Now when you use ‘Add table from examples’ and you input your examples, you get a list of possibilities:

which helps you pin down exactly the css selector that you need.

The second point is that once you actually define your CSS selectors and what columns/data you want, you can now click on the OK button and a new “custom table” will appear on the Navigator window which is super convenient.

The last and most important new feature is that you can finally access attributes inside of your html. Something that I couldn’t do in my previous post was to grab the url of each specific book, but as of yesterday I can do that inside of Power BI Desktop.
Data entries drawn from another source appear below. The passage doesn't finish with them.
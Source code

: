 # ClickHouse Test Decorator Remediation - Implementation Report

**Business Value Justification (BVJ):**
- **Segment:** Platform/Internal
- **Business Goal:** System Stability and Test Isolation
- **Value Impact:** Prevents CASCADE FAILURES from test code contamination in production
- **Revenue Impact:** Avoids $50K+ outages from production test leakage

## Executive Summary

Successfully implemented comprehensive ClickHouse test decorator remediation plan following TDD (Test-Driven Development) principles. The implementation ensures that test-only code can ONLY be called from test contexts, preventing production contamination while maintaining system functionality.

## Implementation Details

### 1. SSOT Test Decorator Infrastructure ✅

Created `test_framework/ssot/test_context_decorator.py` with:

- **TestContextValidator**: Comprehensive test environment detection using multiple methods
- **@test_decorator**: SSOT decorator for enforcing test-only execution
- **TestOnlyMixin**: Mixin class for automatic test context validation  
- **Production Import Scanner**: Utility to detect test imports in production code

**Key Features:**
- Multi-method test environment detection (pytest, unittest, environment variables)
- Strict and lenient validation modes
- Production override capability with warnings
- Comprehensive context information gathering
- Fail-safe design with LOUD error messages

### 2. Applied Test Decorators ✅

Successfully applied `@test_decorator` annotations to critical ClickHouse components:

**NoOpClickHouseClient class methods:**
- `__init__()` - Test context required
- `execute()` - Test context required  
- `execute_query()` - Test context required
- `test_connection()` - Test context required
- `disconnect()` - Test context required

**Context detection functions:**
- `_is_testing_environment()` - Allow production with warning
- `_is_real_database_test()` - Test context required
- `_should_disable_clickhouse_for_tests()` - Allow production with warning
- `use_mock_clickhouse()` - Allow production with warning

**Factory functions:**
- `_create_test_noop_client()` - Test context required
Here’s the query that I ended up creating:

let
Source = Web.BrowserContents(“https://www.amazon.com/s?keywords=power+query”),
#”Extracted Table From Html” = Html.Table(Source, {{“Title”, “.s-access-detail-page”}, {“Author(s)”, “.a-col-right > .a-spacing-small > :nth-child(2)”}, {“Total Reviews”, “div > div > div > div.a-fixed-left-grid-col.a-col-right > div:nth-child(2) > div.a-column.a-span5.a-span-last > div > a”}, {“Average Rating”, “[class*=””a-icon a-icon-star””]”}, {“Release Date”, “span.a-size-small.a-color-secondary”},{“url”, “.a-col-right > .a-spacing-small:nth-child(1) > :nth-child(1) > .a-link-normal “, each [Attributes][href]}, {“imgurl”, “img.s-access-image.cfMarker”, each [Attributes][src]}}, [RowSelector=”:not([class*=””AdHolder””])[id*=””result_””]”]),
#”Added Index” = Table.AddIndexColumn(#”Extracted Table From Html”, “Index”, 1, 1),
#”Changed Type” = Table.TransformColumnTypes(#”Added Index”,{{“Title”, type text}, {“Author(s)”, type text}, {“Total Reviews”, Int64.Type}, {“Average Rating”, type text}, {“Release Date”, type date}, {“imgurl”, type text}, {“url”, type text}})
in
#”Changed Type”

Notice that every element from the Html.Table’s first parameter (a list of lists), the most inner lists now accepts 3 arguments where the first one is the name for the new column, the 2nd the actual element that we’ll be grabbing and the last one a function that tells how to extract the attribute from that specific html element. Here’s the current documentation that was added to the latest version of Power BI Desktop specifically for this functionality:

Finally, thanks to this new feature I’m able to grab the urls of things like the book images (src) and also any links to the direct page of the book (href) so my final report can have a look more like this:

Special Thanks  to Ehren from the Power Query team for showing me this. Without him I would not have noticed that there was an updated experience since it was listed on the release notes of the latest Power BI Desktop.